:: TASK ITEM ::
In the records below, find the line containing "- Components"; restate it and every later line word for word, through the last.

:: DATA FOR PROCESSING ::
-- Opening Marker --
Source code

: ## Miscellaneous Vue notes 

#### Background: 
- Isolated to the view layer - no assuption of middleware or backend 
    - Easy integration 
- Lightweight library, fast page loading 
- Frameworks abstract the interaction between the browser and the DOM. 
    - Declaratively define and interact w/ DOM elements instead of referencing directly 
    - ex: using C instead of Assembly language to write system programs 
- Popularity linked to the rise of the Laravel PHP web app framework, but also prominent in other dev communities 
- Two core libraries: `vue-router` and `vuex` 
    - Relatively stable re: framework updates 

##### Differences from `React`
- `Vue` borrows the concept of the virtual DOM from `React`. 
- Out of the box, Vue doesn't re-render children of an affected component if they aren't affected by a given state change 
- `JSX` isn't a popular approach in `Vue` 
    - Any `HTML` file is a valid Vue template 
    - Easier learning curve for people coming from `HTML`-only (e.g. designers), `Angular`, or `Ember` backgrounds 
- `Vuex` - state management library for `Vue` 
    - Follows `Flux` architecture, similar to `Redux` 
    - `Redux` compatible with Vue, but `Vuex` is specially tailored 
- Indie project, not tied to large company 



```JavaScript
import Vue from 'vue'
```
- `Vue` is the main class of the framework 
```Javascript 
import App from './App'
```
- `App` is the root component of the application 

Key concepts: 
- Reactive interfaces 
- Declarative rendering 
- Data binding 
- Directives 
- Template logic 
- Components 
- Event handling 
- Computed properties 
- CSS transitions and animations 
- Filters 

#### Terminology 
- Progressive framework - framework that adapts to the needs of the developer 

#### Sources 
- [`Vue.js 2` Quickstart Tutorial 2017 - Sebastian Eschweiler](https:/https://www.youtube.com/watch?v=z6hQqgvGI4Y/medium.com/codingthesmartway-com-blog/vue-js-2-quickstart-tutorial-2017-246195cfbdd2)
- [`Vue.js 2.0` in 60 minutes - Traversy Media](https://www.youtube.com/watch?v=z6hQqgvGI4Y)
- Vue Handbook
-- Closing Marker --
:: WRITTEN SOLUTION ::
- Components 
- Event handling 
- Computed properties 
- CSS transitions and animations 
- Filters 

#### Terminology 
- Progressive framework - framework that adapts to the needs of the developer 

#### Sources 
- [`Vue.js 2` Quickstart Tutorial 2017 - Sebastian Eschweiler](https:/https://www.youtube.com/watch?v=z6hQqgvGI4Y/medium.com/codingthesmartway-com-blog/vue-js-2-quickstart-tutorial-2017-246195cfbdd2)
- [`Vue.js 2.0` in 60 minutes - Traversy Media](https://www.youtube.com/watch?v=z6hQqgvGI4Y)
- Vue Handbook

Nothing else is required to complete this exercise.